The challenge was that in the second half of 2014, Johnny Five had moved to IO Plugins. IO Plugins abstract the specifics of the board and the communications transport layer away from the Johnny Five application. With an IO plugin it became possible to easily run the same JS code against a Raspberry Pi, BeagleBone or Arduino just by changing the IO Plugin and a bit of wiring.
IO Plugins were expected to be able to implement certain low level operations such as turn pins on and off, read and write to I2C and other basic functions. As a result, any future extensions to the core of Firmata would create a requirement to extend the other IO Plugins. This wasn't an ideal situation and one that created a considerable amount of design discussion.
The end point of this was to create a backpack - inspired by Adafruit and others who had used this approach previously - which is used to provide additional capability to an otherwise simple device. The idea was to build a low cost generic board which could have a firmware uploaded to it in order to control the component (eg a strip of NeoPixels). The backpack would then talk to the host board using I2C, a protocol that just about all of the boards Johnny Five runs on could support.
With that as the intent, going and actually building it started - a period that took close to a year to complete off and on.
Hardware backpack
The initial concept was to use the cheapest microcontroller possible in order to keep costs down. Part of the idea was that we would be in a position where we may be able to give away backpacks at events or in kits. The main chip under consideration was the ATTiny85 as it has USI (Universal Serial Interface) allowing for I2C communications and is pretty cheap (sub-$1 in even small volumes).
Given that the ubiquitous HCSR04 ping sensor was one of the main use cases for building backpacks in the first place, this component was the first prototype of the approach.
Spark Core Ultrasonic Project, image(cc) Gareth Halfacree
After some refinement with Jeff Hoeffs and Rick Waldron it became immediately apparent that whilst the idea of the backpack was solid, using it was a nightmare. Specifically:
- The build process sucked - a result of Arduino's inability to properly deal with preprocessor directives (eg conditional includes) - meaning the end user had to manage included libraries and #defines in the code.
- Switching to avr-gcc helped resolve the technical issues but increased build complexity for the end user of the backpack.
- INOTool had fragmented and became an effectively non-maintained project (which could have simplified the acv-gcc interaction though it meant a python build chain).
These issues highlighted that many NodeBots end users weren't close enough to the hardware build tools that we were familiar with through years of use and we couldn't expect them to learn all of this just to get a ping sensor working or have some NeoPixels to light up. Something would have to be done to resolve this - we would have to have a documented build process for each firmware and automate the production of binaries and ship them so end users only needed to flash a hex file.

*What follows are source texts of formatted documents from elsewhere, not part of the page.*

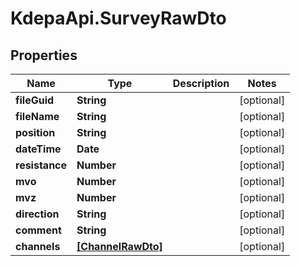# KdepaApi.SurveyRawDto

## Properties

Name | Type | Description | Notes
------------ | ------------- | ------------- | -------------
**fileGuid** | **String** |  | [optional] 
**fileName** | **String** |  | [optional] 
**position** | **String** |  | [optional] 
**dateTime** | **Date** |  | [optional] 
**resistance** | **Number** |  | [optional] 
**mvo** | **Number** |  | [optional] 
**mvz** | **Number** |  | [optional] 
**direction** | **String** |  | [optional] 
**comment** | **String** |  | [optional] 
**channels** | [**[ChannelRawDto]**](ChannelRawDto.md) |  | [optional] 



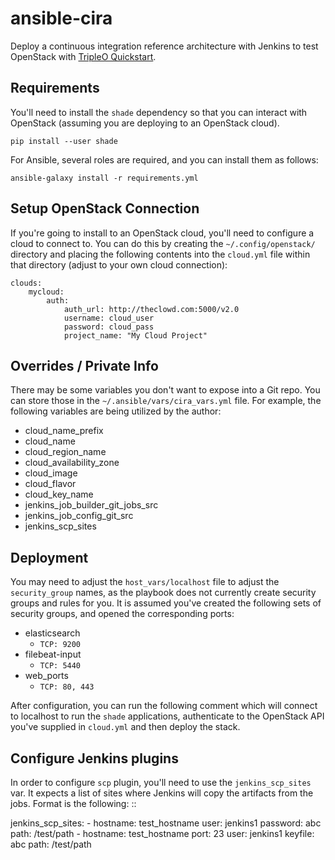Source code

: # ansible-cira

Deploy a continuous integration reference architecture with Jenkins to test
OpenStack with [TripleO
Quickstart](https://github.com/openstack/tripleo-quickstart).


## Requirements

You'll need to install the `shade` dependency so that you can interact with
OpenStack (assuming you are deploying to an OpenStack cloud).

    pip install --user shade

For Ansible, several roles are required, and you can install them as follows:

    ansible-galaxy install -r requirements.yml

## Setup OpenStack Connection

If you're going to install to an OpenStack cloud, you'll need to configure a
cloud to connect to. You can do this by creating the `~/.config/openstack/`
directory and placing the following contents into the `cloud.yml` file within
that directory (adjust to your own cloud connection):

    clouds:
        mycloud:
            auth:
                auth_url: http://theclowd.com:5000/v2.0
                username: cloud_user
                password: cloud_pass
                project_name: "My Cloud Project"

## Overrides / Private Info

There may be some variables you don't want to expose into a Git repo. You can
store those in the `~/.ansible/vars/cira_vars.yml` file. For example, the
following variables are being utilized by the author:

* cloud_name_prefix
* cloud_name
* cloud_region_name
* cloud_availability_zone
* cloud_image
* cloud_flavor
* cloud_key_name
* jenkins_job_builder_git_jobs_src
* jenkins_job_config_git_src
* jenkins_scp_sites

## Deployment

You may need to adjust the `host_vars/localhost` file to adjust the
`security_group` names, as the playbook does not currently create security
groups and rules for you. It is assumed you've created the following sets of
security groups, and opened the corresponding ports:

* elasticsearch
  * `TCP: 9200`
* filebeat-input
  * `TCP: 5440`
* web_ports
  * `TCP: 80, 443`

After configuration, you can run the following comment which will connect to
localhost to run the `shade` applications, authenticate to the OpenStack API
you've supplied in `cloud.yml` and then deploy the stack.


## Configure Jenkins plugins

In order to configure `scp` plugin, you'll need to use the `jenkins_scp_sites`
var. It expects a list of sites where Jenkins will copy the artifacts from
the jobs. Format is the following: ::

  jenkins_scp_sites:
    - hostname: test_hostname
      user: jenkins1
      password: abc
      path: /test/path
    - hostname: test_hostname
      port: 23
      user: jenkins1
      keyfile: abc
    path: /test/path
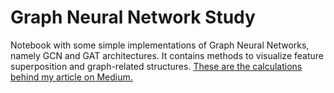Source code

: # Graph Neural Network Study

Notebook with some simple implementations of Graph Neural Networks, namely GCN and GAT architectures. It contains methods to visualize feature superposition and graph-related structures. [These are the calculations behind my article on Medium.](https://medium.com/the-quantastic-journal/interpretability-of-graph-neural-networks-an-exploratory-study-of-nodes-features-and-attention-70799aec74dd)

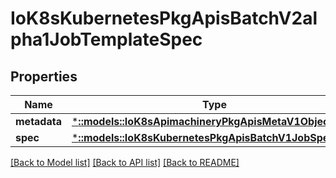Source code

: # IoK8sKubernetesPkgApisBatchV2alpha1JobTemplateSpec

## Properties
Name | Type | Description | Notes
------------ | ------------- | ------------- | -------------
**metadata** | [***::models::IoK8sApimachineryPkgApisMetaV1ObjectMeta**](io.k8s.apimachinery.pkg.apis.meta.v1.ObjectMeta.md) |  | [optional] 
**spec** | [***::models::IoK8sKubernetesPkgApisBatchV1JobSpec**](io.k8s.kubernetes.pkg.apis.batch.v1.JobSpec.md) |  | [optional] 

[[Back to Model list]](../README.md#documentation-for-models) [[Back to API list]](../README.md#documentation-for-api-endpoints) [[Back to README]](../README.md)


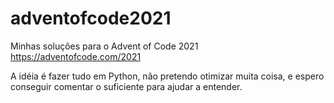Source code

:# adventofcode2021
Minhas soluções para o Advent of Code 2021
https://adventofcode.com/2021

A idéia é fazer tudo em Python, não pretendo otimizar muita coisa, e espero conseguir comentar o suficiente para ajudar a entender.
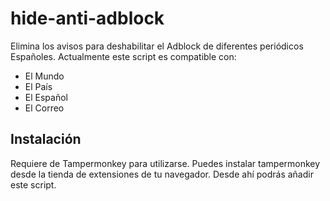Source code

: # hide-anti-adblock

Elimina los avisos para deshabilitar el Adblock de diferentes periódicos Españoles. Actualmente este script es compatible con:
- El Mundo
- El País
- El Español
- El Correo

## Instalación

Requiere de Tampermonkey para utilizarse. Puedes instalar tampermonkey desde la tienda de extensiones de tu navegador. Desde ahí podrás añadir este script.
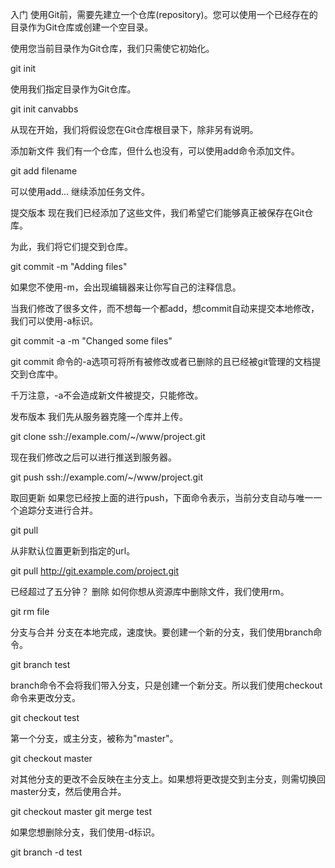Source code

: 入门
使用Git前，需要先建立一个仓库(repository)。您可以使用一个已经存在的目录作为Git仓库或创建一个空目录。

使用您当前目录作为Git仓库，我们只需使它初始化。

git init

使用我们指定目录作为Git仓库。

git init canvabbs

从现在开始，我们将假设您在Git仓库根目录下，除非另有说明。

添加新文件
我们有一个仓库，但什么也没有，可以使用add命令添加文件。

git add filename

可以使用add... 继续添加任务文件。

提交版本
现在我们已经添加了这些文件，我们希望它们能够真正被保存在Git仓库。

为此，我们将它们提交到仓库。

git commit -m "Adding files"

如果您不使用-m，会出现编辑器来让你写自己的注释信息。

当我们修改了很多文件，而不想每一个都add，想commit自动来提交本地修改，我们可以使用-a标识。

git commit -a -m "Changed some files"

git commit 命令的-a选项可将所有被修改或者已删除的且已经被git管理的文档提交到仓库中。

千万注意，-a不会造成新文件被提交，只能修改。

发布版本
我们先从服务器克隆一个库并上传。

git clone ssh://example.com/~/www/project.git

现在我们修改之后可以进行推送到服务器。

git push ssh://example.com/~/www/project.git

取回更新
如果您已经按上面的进行push，下面命令表示，当前分支自动与唯一一个追踪分支进行合并。

git pull

从非默认位置更新到指定的url。

git pull http://git.example.com/project.git

已经超过了五分钟？
删除
如何你想从资源库中删除文件，我们使用rm。

git rm file

分支与合并
分支在本地完成，速度快。要创建一个新的分支，我们使用branch命令。

git branch test

branch命令不会将我们带入分支，只是创建一个新分支。所以我们使用checkout命令来更改分支。

git checkout test

第一个分支，或主分支，被称为"master"。

git checkout master

对其他分支的更改不会反映在主分支上。如果想将更改提交到主分支，则需切换回master分支，然后使用合并。

git checkout master
git merge test

如果您想删除分支，我们使用-d标识。

git branch -d test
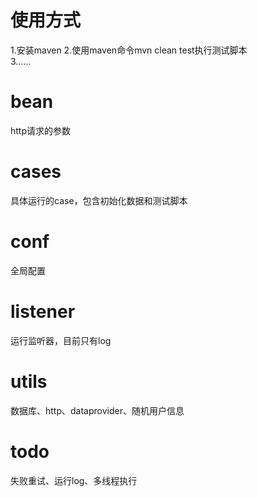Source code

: # 使用方式
1.安装maven
2.使用maven命令mvn clean test执行测试脚本 <br/>
3...... <br/>

# bean
http请求的参数

# cases
具体运行的case，包含初始化数据和测试脚本<br/>

# conf
全局配置

# listener
运行监听器，目前只有log

# utils
数据库、http、dataprovider、随机用户信息

# todo
失败重试、运行log、多线程执行
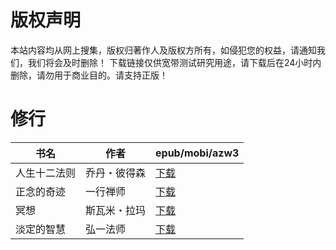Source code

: # 版权声明

本站内容均从网上搜集，版权归著作人及版权方所有，如侵犯您的权益，请通知我们，我们将会及时删除！ 下载链接仅供宽带测试研究用途，请下载后在24小时内删除，请勿用于商业目的。请支持正版！

# 修行

| 书名 | 作者 | epub/mobi/azw3 |
| --- | --- | --- |
| 人生十二法则 | 乔丹・彼得森 | [下载](https://url89.ctfile.com/f/31084289-1357045777-666438?p=8866) |
| 正念的奇迹 | 一行禅师 | [下载](https://url89.ctfile.com/f/31084289-1357029160-04ba40?p=8866) |
| 冥想 | 斯瓦米・拉玛 | [下载](https://url89.ctfile.com/f/31084289-1357019578-9ee5ca?p=8866) |
| 淡定的智慧 | 弘一法师 | [下载](https://url89.ctfile.com/f/31084289-1357017016-132f58?p=8866) |
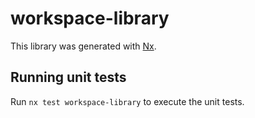 # workspace-library

This library was generated with [Nx](https://nx.dev).

## Running unit tests

Run `nx test workspace-library` to execute the unit tests.
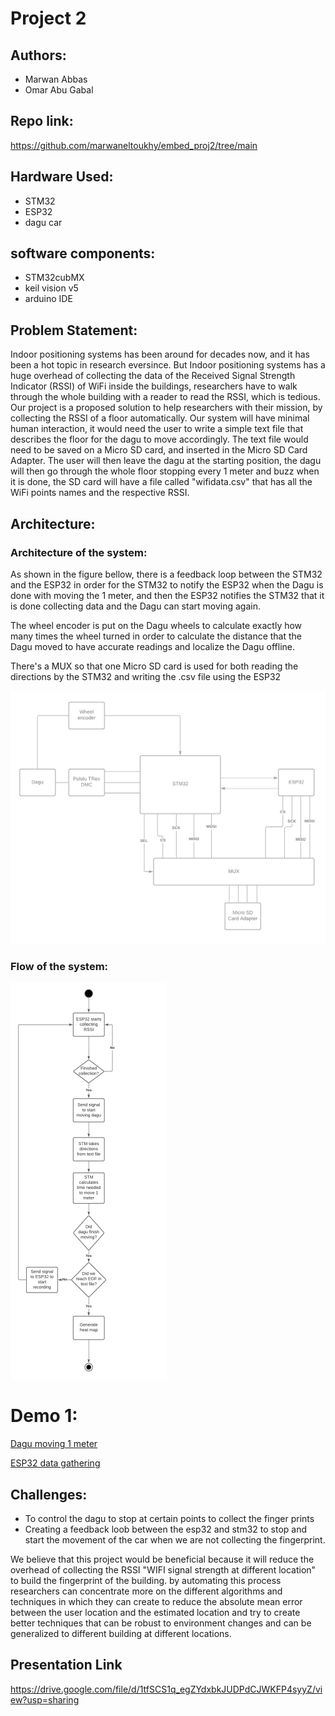 # Project 2

## Authors: 
- Marwan Abbas
- Omar Abu Gabal

## Repo link:
https://github.com/marwaneltoukhy/embed_proj2/tree/main

## Hardware Used:
- STM32
- ESP32
- dagu car

## software components:
- STM32cubMX
- keil vision v5
- arduino IDE 

## Problem Statement: 

Indoor positioning systems has been around for decades now, and it has been a hot topic in research eversince. But Indoor positioning systems has a huge overhead of collecting the data of the Received Signal Strength Indicator (RSSI) of WiFi inside the buildings, researchers have to walk through the whole building with a reader to read the RSSI, which is tedious. Our project is a proposed solution to help researchers with their mission, by collecting the RSSI of a floor automatically. Our system will have minimal human interaction, it would need the user to write a simple text file that describes the floor for the dagu to move accordingly. The text file would need to be saved on a Micro SD card, and inserted in the Micro SD Card Adapter. The user will then leave the dagu at the starting position, the dagu will then go through the whole floor stopping every 1 meter and buzz when it is done, the SD card will have a file called "wifidata.csv" that has all the WiFi points names and the respective RSSI.

## Architecture:

### Architecture of the system:

As shown in the figure bellow, there is a feedback loop between the STM32 and the ESP32 in order for the STM32 to notify the ESP32 when the Dagu is done with moving the 1 meter, and then the ESP32 notifies the STM32 that it is done collecting data and the Dagu can start moving again.

The wheel encoder is put on the Dagu wheels to calculate exactly how many times the wheel turned in order to calculate the distance that the Dagu moved to have accurate readings and localize the Dagu offline.

There's a MUX so that one Micro SD card is used for both reading the directions by the STM32 and writing the .csv file using the ESP32

![](https://github.com/marwaneltoukhy/embed_proj2/blob/main/media/architecture.png)

### Flow of the system:
![](https://github.com/marwaneltoukhy/embed_proj2/blob/main/archi_des.png)

<!-- ### Black box architecture:
![](https://github.com/marwaneltoukhy/embed_proj2/blob/main/black_box.png)

### Architecture of STM32 with dagu:
![](https://github.com/marwaneltoukhy/embed_proj2/blob/main/proto_desing_1.PNG) -->


# Demo 1:

[Dagu moving 1 meter](https://drive.google.com/file/d/1-ZOl79PqEXByu9dAtm5cUPRgDmWicd5Q/view?usp=sharing)

[ESP32 data gathering](https://drive.google.com/file/d/1Y1yaBVXY792gIeG7-uqBGNeryCGUzogs/view?usp=sharing)

## Challenges:

- To control the dagu to stop at certain points to collect the finger prints
- Creating a feedback loob between the esp32 and stm32 to stop and start the movement of the car when we are not collecting the fingerprint.

We believe that this project would be beneficial because it will reduce the overhead of collecting the RSSI "WIFI signal strength at different location" to build the fingerprint of the building. by automating this process researchers can concentrate more on the different algorithms and techniques in which they can create to reduce the absolute mean error between the user location and the estimated location and try to create better techniques that can be robust to environment changes and can be generalized to different building at different locations. 


## Presentation Link
https://drive.google.com/file/d/1tfSCS1q_egZYdxbkJUDPdCJWKFP4syyZ/view?usp=sharing
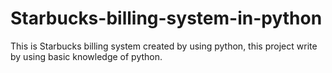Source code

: # Starbucks-billing-system-in-python
This is Starbucks billing system created by using python, this project write by using basic knowledge of python.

With that approach in mind, the process continued on the hardware, taking the other main use case - controlling NeoPixels and getting them to work with the backpack.
During this exploration, it became apparent that the ATTiny chip was far too underpowered in terms of capability (IO as well as available RAM). Coupled with no serial interface, it meant that as a developer it was a very time consuming process to create a backpack that would work reliably. Debugging was a huge frustration and relied on bit banging a serial interface which then took up more RAM and IO on an already limited chip.
At around this time, I was revising the SimpleBot project for NodeBots Day and switched to Arduino Nanos to get our project costs down and make them more accessible. A Nano could be had for less than $2 a unit at moderate volumes. Further, Arduino Micros (a nano without the USB interface) could be had closer to $1 per unit.
SimpleBot, image (cc) ajfisher
This started entering the price point that we were looking to achieve for the backpack with the benefit that we would have a full serial interface for debugging, a lot more RAM available and much more IO. As these boards are all ATMega328p based, it means a backpack can be simulated or adapted using any Arduino you had lying around.
The decision to go this path meant a much more positive developer experience and opened up a bunch of other software opportunities:
- The build process could be simplified to use the Arduino IDE
- Configuration could be done over USB Serial as could debugging
- More RAM and IO allows for more capability on the backpack
With that decided, it was time to focus on the software side of the backpack experience.
Developing for developers
One of the key things to come out of the initial prototyping phase was that the build and deploy process was a disaster for anyone who wasn't familiar with the traditional hardware development cycle. Changing code, understanding preprocessor directives, installing libraries - these were all barriers to usability. My experience of working with developers at numerous NodeBots events reinforced the requirement that a backpack had to have low cognitive load. Learning a whole new software stack just for building was a waste of time when they were already having to learn hardware.
The implication of this was fairly obvious in retrospect - keep the developer within NodeJS and use tools she is already familliar with. This has the benefit of minimising the cognitive load required to simply get a backpack working as well as making it easier for future developers to contribute to the effort later.
The first step of this process was producing the hex file to be flashed to the board. Grunt was chosen for this job due to its developer familiarity in the JS world as well as being a mature piece of software.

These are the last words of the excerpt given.